* **Brief**
Send back every record word for word, with nothing missing.

(Source texts of formatted documents)
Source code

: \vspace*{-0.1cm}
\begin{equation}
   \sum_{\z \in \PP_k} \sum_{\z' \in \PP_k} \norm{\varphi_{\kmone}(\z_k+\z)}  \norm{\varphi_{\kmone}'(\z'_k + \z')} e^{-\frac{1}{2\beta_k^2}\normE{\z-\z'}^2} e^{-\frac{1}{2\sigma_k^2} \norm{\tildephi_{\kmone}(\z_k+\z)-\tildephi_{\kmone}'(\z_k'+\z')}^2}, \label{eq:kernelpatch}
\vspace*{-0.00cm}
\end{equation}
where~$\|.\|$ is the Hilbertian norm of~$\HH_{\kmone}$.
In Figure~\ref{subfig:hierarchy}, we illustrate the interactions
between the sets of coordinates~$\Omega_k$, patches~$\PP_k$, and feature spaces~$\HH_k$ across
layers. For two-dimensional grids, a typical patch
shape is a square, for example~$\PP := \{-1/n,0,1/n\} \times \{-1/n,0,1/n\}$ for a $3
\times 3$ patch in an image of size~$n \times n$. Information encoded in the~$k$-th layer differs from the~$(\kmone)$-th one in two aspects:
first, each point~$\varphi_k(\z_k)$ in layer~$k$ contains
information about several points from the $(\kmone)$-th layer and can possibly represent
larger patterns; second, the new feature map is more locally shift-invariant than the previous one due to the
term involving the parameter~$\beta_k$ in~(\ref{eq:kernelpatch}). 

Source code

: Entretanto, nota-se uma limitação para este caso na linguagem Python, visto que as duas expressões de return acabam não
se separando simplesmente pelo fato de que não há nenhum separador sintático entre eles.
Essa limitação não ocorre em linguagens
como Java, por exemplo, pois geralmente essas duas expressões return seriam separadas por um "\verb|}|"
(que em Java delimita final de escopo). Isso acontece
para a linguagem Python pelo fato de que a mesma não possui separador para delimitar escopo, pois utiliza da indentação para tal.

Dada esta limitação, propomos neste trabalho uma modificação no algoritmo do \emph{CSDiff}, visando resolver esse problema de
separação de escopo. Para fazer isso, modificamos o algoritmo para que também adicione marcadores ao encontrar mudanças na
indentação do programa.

* **Exercise result**
Source code

: \vspace*{-0.1cm}
\begin{equation}
   \sum_{\z \in \PP_k} \sum_{\z' \in \PP_k} \norm{\varphi_{\kmone}(\z_k+\z)}  \norm{\varphi_{\kmone}'(\z'_k + \z')} e^{-\frac{1}{2\beta_k^2}\normE{\z-\z'}^2} e^{-\frac{1}{2\sigma_k^2} \norm{\tildephi_{\kmone}(\z_k+\z)-\tildephi_{\kmone}'(\z_k'+\z')}^2}, \label{eq:kernelpatch}
\vspace*{-0.00cm}
\end{equation}
where~$\|.\|$ is the Hilbertian norm of~$\HH_{\kmone}$.
In Figure~\ref{subfig:hierarchy}, we illustrate the interactions
between the sets of coordinates~$\Omega_k$, patches~$\PP_k$, and feature spaces~$\HH_k$ across
layers. For two-dimensional grids, a typical patch
shape is a square, for example~$\PP := \{-1/n,0,1/n\} \times \{-1/n,0,1/n\}$ for a $3
\times 3$ patch in an image of size~$n \times n$. Information encoded in the~$k$-th layer differs from the~$(\kmone)$-th one in two aspects:
first, each point~$\varphi_k(\z_k)$ in layer~$k$ contains
information about several points from the $(\kmone)$-th layer and can possibly represent
larger patterns; second, the new feature map is more locally shift-invariant than the previous one due to the
term involving the parameter~$\beta_k$ in~(\ref{eq:kernelpatch}). 

Source code

: Entretanto, nota-se uma limitação para este caso na linguagem Python, visto que as duas expressões de return acabam não
se separando simplesmente pelo fato de que não há nenhum separador sintático entre eles.
Essa limitação não ocorre em linguagens
como Java, por exemplo, pois geralmente essas duas expressões return seriam separadas por um "\verb|}|"
(que em Java delimita final de escopo). Isso acontece
para a linguagem Python pelo fato de que a mesma não possui separador para delimitar escopo, pois utiliza da indentação para tal.

Dada esta limitação, propomos neste trabalho uma modificação no algoritmo do \emph{CSDiff}, visando resolver esse problema de
separação de escopo. Para fazer isso, modificamos o algoritmo para que também adicione marcadores ao encontrar mudanças na
indentação do programa.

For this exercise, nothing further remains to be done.